Isolated from the emigre community in Paris, Prokofiev began to develop contacts with the Soviet musical establishment. In 1927 he accepted an invitation from the Kremlin to make a concert tour of the Soviet Union. On his return to Petersburg he was overcome by emotion. 'I had somehow managed to forget what Petersburg was really like', he recorded in his diary of the trip. 'I had begun to think that its European charm would pale in comparison with the West and that, on the contrary, Moscow was something unique. Now, however, the grandeur of the city took my breath away.'128 The lavish production of his Love for Three Oranges (1919) in the Marinsky Theatre made him feel that he had at last been recognized as Russia's greatest living composer. The Soviet authorities pulled out all the stops to lure him back for good. Lunacharsky, the commissar of culture who had allowed him to go abroad in 1917 ('You are a revolutionary in music, we are revolutionaries in life… I shall not stop you'),129 now tried to persuade the composer to return to Soviet Russia by citing Mayakov-sky's famous open 'Letter-Poem' to Gorky (1927), in which he had asked him why he lived in Italy when there was so much work to do in Russia. Mayakovsky was an old acquaintance of Prokofiev; on the eve of Prokofiev's departure for America Mayakovsky had dedicated a volume of his poems 'To the World President of Music from the World President of Poetry: to Prokofiev'. Another of his old friends, the avant-garde director Meyerhold, talked enthusiastically of new collaborations to realize the Russian classics on the stage. Missing these old allies was a crucial factor in Prokofiev's decision to return. 'Foreign company does not inspire me', he confessed in 1933,

because I am a Russian, and that is to say the least suited of men to be an exile, to remain myself in a psychological climate that isn't of my race. My compatriots and I carry our country about with us. Not all of it, but just enough for it to be faintly painful at first, then increasingly so, until at last it breaks us down altogether… I've got to live myself back into the atmosphere of my homeland. I've got to see real winters again, and springs that burst into being from one moment to the next. I've got to hear the Russian language echoing in my ears. I've got to talk to people who are my own flesh and blood, so that they can give me something I lack here - their songs - my songs.130

From 1932. Prokofiev began to spend half the year in Moscow; four years later he moved his wife and two sons there for good. He was afforded every luxury - a spacious apartment in Moscow with his own furniture imported from Paris and the freedom to travel to the West (at a time when Soviet citizens were despatched to the gulag for ever having spoken to a foreigner). With his uncanny talent for writing tunes, Prokofiev was commissioned to compose numerous scores for the Soviet stage and screen, including his Lieutenant Kije suite (1934) and Romeo and Juliet (1935-6). Prizes followed - he was awarded the prestigious Stalin Prize on no less than five occasions between 1942 and 1949 - and even though he knew that they were window-dressing, he was flattered by the recognition of his native land.

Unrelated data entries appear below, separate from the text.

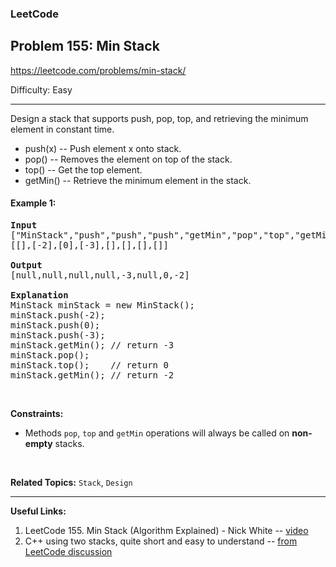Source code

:### LeetCode 
## Problem 155: Min Stack

https://leetcode.com/problems/min-stack/

Difficulty: Easy

---

Design a stack that supports push, pop, top, and retrieving the minimum element in constant time.

- push(x) -- Push element x onto stack.
- pop() -- Removes the element on top of the stack.
- top() -- Get the top element.
- getMin() -- Retrieve the minimum element in the stack.

#### Example 1:

<pre>
<b>Input</b>
["MinStack","push","push","push","getMin","pop","top","getMin"]
[[],[-2],[0],[-3],[],[],[],[]]

<b>Output</b>
[null,null,null,null,-3,null,0,-2]

<b>Explanation</b>
MinStack minStack = new MinStack();
minStack.push(-2);
minStack.push(0);
minStack.push(-3);
minStack.getMin(); // return -3
minStack.pop();
minStack.top();    // return 0
minStack.getMin(); // return -2
</pre>

<br>

**Constraints:**

- Methods `pop`, `top` and `getMin` operations will always be called on **non-empty** stacks.

<br>

**Related Topics:** 
`Stack`, `Design`

---

**Useful Links:**
1. LeetCode 155. Min Stack (Algorithm Explained) - Nick White -- [video](https://youtu.be/WxCuL3jleUA)
2. C++ using two stacks, quite short and easy to understand -- [from LeetCode discussion](https://leetcode.com/problems/min-stack/discuss/49016/C%2B%2B-using-two-stacks-quite-short-and-easy-to-understand)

Still, in spite of all the accolades, Prokofiev's working life at home became steadily more difficult. Attacked as a 'formalist' in the campaign which began, in 1936, with the suppression of Shostakovich's opera Lady Macbeth of Mtsensk, Prokofiev retreated by turning his attention to music for the young: Peter and the Wolf (1936) is a product (and perhaps an allegory) of the Terror years (the hunt for the wolf has overtones of the assault on the 'enemies of the people'). Many of his more experimental works remained unperformed: the huge Cantata for the Twentieth Anniversary of the October Revolution (1937); the music for Meyerhold's 1937 Pushkin centenary production of Boris Godunov; even the opera War and Peace was not staged in Russia (in its final version) until 1959. After 1948, when Zhdanov renewed the Stalinist assault against the 'formalists', nearly all the music which Prokofiev had written in Paris and New York was banned from the Soviet concert repertory.